> **EXERCISE PROMPT**:
In the listing below, locate the line containing "1. [页面初次加载](#页面初次加载)" and the line containing "1. 选择一个数据密集的任务进入到地图页面". Output both of them and every line between, exactly as written, and nothing more.

> **PROVIDED DATA**:
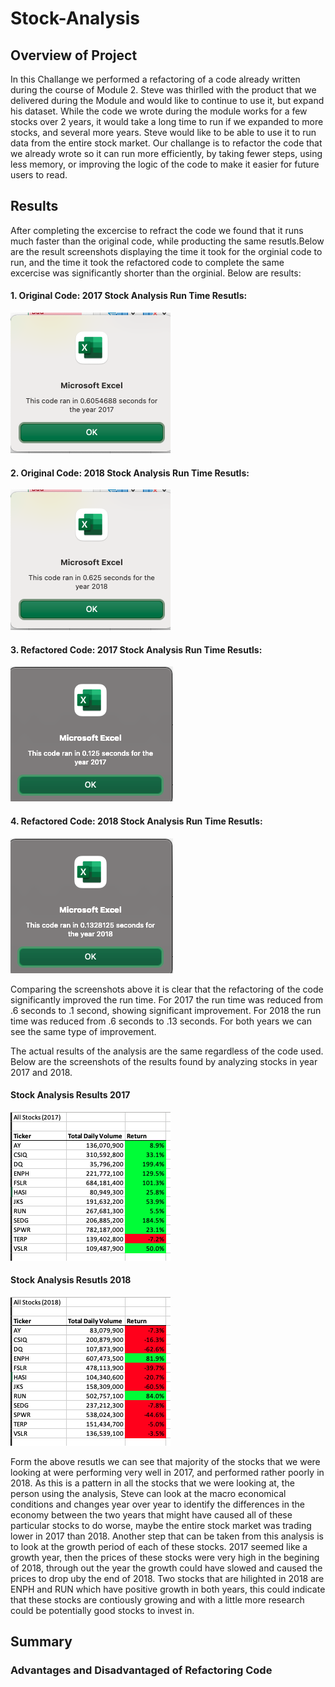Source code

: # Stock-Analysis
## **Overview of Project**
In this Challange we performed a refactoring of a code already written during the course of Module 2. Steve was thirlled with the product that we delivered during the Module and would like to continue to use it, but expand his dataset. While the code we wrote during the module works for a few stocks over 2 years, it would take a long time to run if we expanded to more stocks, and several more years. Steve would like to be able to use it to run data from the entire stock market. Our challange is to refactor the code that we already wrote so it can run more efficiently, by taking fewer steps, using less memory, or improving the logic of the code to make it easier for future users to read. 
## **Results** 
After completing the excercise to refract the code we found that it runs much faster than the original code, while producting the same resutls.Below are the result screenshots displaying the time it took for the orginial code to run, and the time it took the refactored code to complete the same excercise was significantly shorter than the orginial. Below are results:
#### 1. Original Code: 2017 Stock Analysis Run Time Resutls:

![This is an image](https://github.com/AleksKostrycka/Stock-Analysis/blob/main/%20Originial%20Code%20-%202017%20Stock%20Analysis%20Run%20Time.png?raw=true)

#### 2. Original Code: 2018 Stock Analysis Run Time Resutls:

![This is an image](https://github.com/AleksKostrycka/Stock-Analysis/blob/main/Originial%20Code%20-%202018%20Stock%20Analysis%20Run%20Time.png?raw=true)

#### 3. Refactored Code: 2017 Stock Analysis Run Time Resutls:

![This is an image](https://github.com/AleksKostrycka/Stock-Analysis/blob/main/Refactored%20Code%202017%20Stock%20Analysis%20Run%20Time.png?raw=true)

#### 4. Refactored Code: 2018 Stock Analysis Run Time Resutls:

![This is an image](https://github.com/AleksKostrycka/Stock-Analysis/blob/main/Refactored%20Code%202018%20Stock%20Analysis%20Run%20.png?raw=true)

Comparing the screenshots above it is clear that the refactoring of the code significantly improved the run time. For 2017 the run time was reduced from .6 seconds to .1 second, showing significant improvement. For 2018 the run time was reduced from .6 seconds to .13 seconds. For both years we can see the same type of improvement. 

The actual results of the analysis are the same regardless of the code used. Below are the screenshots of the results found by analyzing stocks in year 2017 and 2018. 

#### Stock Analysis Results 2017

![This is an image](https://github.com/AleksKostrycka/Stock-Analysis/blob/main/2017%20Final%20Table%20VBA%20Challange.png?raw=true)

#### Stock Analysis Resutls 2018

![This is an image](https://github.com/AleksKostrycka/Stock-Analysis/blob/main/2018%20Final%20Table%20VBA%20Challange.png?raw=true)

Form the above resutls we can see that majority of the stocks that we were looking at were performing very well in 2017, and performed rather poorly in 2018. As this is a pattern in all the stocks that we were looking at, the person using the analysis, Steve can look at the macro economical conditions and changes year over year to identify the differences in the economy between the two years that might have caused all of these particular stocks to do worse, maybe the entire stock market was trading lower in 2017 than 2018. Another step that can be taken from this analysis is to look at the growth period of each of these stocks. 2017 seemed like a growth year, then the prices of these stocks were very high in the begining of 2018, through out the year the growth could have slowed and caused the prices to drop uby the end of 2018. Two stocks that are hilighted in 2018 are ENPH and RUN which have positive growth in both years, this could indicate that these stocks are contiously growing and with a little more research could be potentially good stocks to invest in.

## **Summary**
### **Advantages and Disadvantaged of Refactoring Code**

* * *

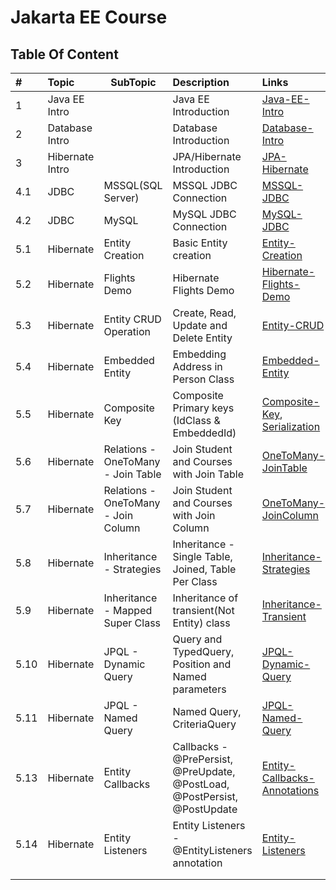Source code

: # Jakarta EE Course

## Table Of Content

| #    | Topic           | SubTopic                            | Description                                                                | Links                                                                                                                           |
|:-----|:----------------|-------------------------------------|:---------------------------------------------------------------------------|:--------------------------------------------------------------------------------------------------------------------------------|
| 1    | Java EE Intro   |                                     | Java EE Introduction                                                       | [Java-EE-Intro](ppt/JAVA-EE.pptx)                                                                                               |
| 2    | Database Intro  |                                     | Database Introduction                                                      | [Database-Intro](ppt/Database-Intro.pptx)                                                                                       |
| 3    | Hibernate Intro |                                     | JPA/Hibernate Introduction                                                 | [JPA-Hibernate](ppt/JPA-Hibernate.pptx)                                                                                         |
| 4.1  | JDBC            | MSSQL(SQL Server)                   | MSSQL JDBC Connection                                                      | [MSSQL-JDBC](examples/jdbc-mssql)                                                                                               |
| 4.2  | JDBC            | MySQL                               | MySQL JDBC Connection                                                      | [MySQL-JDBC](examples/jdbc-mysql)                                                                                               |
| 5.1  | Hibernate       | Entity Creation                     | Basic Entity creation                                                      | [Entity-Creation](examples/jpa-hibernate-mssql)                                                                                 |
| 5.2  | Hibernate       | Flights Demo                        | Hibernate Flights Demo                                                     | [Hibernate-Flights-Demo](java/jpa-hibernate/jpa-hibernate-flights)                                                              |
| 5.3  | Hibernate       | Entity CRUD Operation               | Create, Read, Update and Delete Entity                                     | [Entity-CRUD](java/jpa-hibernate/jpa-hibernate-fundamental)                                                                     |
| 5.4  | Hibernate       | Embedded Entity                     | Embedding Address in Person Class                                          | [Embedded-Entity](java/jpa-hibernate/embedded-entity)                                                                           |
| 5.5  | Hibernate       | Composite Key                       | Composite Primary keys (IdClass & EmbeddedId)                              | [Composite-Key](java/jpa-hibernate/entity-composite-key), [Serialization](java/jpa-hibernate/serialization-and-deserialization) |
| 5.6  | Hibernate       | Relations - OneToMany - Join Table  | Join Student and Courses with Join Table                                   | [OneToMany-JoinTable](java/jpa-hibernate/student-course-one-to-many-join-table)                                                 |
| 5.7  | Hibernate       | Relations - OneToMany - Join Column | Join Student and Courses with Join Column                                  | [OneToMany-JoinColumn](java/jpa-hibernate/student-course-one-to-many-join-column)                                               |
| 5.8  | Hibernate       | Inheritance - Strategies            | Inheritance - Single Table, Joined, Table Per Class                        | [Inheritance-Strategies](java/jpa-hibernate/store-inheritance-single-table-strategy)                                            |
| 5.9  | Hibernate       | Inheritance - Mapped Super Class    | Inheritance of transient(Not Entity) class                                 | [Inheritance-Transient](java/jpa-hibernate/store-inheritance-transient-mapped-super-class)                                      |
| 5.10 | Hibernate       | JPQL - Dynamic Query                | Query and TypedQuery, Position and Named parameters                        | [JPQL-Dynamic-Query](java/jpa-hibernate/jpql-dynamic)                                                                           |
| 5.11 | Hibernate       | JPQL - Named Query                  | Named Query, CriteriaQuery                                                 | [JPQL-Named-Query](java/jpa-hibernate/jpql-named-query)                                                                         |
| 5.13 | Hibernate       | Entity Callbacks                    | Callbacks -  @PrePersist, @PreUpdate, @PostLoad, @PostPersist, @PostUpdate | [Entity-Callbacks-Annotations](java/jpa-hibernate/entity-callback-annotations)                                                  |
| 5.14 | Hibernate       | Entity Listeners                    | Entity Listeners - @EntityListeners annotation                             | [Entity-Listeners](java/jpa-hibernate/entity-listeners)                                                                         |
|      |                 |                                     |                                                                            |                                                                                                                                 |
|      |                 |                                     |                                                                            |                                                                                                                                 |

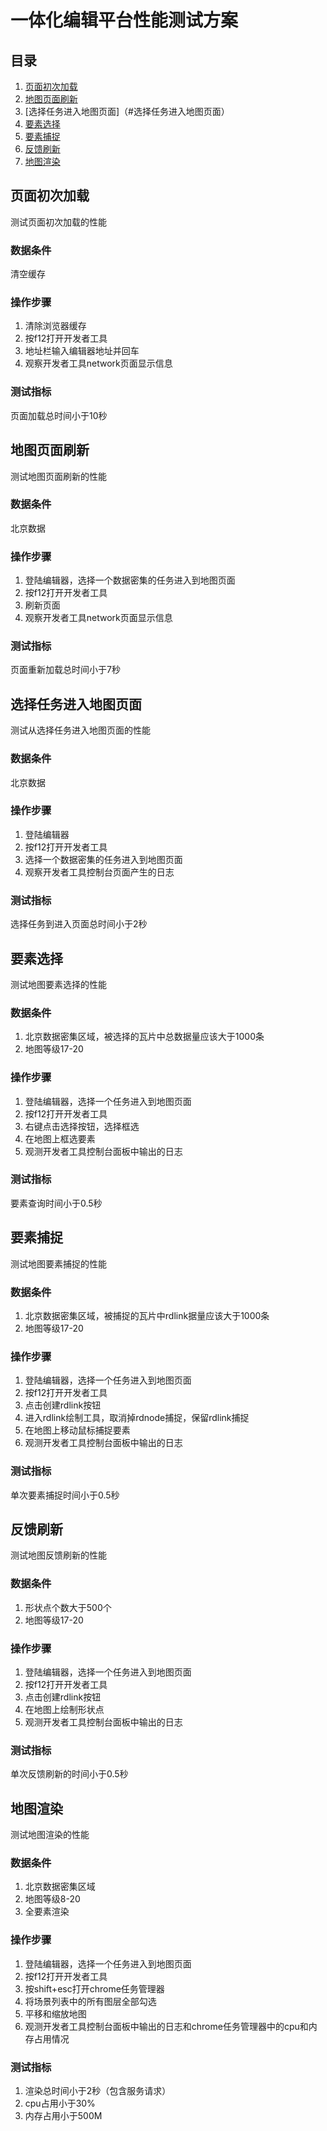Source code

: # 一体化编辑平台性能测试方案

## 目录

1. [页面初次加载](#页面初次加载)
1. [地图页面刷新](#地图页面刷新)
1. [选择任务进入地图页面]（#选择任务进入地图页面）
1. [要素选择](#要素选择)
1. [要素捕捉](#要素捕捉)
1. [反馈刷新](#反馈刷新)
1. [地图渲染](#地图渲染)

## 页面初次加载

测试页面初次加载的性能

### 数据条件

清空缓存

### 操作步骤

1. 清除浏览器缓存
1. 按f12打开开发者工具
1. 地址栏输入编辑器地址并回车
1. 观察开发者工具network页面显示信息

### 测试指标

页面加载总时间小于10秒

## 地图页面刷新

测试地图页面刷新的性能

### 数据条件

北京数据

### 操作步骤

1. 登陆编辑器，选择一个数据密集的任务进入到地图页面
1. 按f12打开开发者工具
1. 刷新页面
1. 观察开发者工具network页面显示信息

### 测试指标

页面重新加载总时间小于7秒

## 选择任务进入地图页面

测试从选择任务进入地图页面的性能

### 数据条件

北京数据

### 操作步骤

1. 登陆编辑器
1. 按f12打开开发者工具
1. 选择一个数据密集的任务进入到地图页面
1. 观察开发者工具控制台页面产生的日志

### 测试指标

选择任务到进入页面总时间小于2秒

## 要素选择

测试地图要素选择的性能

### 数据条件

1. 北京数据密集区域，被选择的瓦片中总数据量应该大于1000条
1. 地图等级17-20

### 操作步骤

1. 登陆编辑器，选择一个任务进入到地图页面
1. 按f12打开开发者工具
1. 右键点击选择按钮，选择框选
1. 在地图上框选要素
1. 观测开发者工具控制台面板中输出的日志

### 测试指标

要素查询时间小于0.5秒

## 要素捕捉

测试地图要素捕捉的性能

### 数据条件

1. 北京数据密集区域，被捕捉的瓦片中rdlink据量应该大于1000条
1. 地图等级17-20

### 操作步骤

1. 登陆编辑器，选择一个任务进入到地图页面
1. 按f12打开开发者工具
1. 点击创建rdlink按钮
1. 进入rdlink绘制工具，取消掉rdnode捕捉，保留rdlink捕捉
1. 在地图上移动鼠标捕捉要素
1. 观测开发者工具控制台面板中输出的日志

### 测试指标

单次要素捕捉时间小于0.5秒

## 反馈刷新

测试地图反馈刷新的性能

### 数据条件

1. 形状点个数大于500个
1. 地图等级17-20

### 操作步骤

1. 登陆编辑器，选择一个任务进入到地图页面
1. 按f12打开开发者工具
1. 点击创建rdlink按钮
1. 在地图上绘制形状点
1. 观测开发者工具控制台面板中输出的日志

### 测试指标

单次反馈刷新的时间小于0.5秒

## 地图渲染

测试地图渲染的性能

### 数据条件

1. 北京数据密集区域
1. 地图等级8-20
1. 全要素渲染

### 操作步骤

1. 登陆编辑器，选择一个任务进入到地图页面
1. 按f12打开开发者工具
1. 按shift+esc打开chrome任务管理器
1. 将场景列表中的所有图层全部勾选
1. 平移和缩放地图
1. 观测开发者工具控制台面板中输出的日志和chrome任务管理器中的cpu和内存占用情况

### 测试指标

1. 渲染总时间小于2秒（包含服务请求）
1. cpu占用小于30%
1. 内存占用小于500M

> **RESPONSE AREA**:
1. [页面初次加载](#页面初次加载)
1. [地图页面刷新](#地图页面刷新)
1. [选择任务进入地图页面]（#选择任务进入地图页面）
1. [要素选择](#要素选择)
1. [要素捕捉](#要素捕捉)
1. [反馈刷新](#反馈刷新)
1. [地图渲染](#地图渲染)

## 页面初次加载

测试页面初次加载的性能

### 数据条件

清空缓存

### 操作步骤

1. 清除浏览器缓存
1. 按f12打开开发者工具
1. 地址栏输入编辑器地址并回车
1. 观察开发者工具network页面显示信息

### 测试指标

页面加载总时间小于10秒

## 地图页面刷新

测试地图页面刷新的性能

### 数据条件

北京数据

### 操作步骤

1. 登陆编辑器，选择一个数据密集的任务进入到地图页面
1. 按f12打开开发者工具
1. 刷新页面
1. 观察开发者工具network页面显示信息

### 测试指标

页面重新加载总时间小于7秒

## 选择任务进入地图页面

测试从选择任务进入地图页面的性能

### 数据条件

北京数据

### 操作步骤

1. 登陆编辑器
1. 按f12打开开发者工具
1. 选择一个数据密集的任务进入到地图页面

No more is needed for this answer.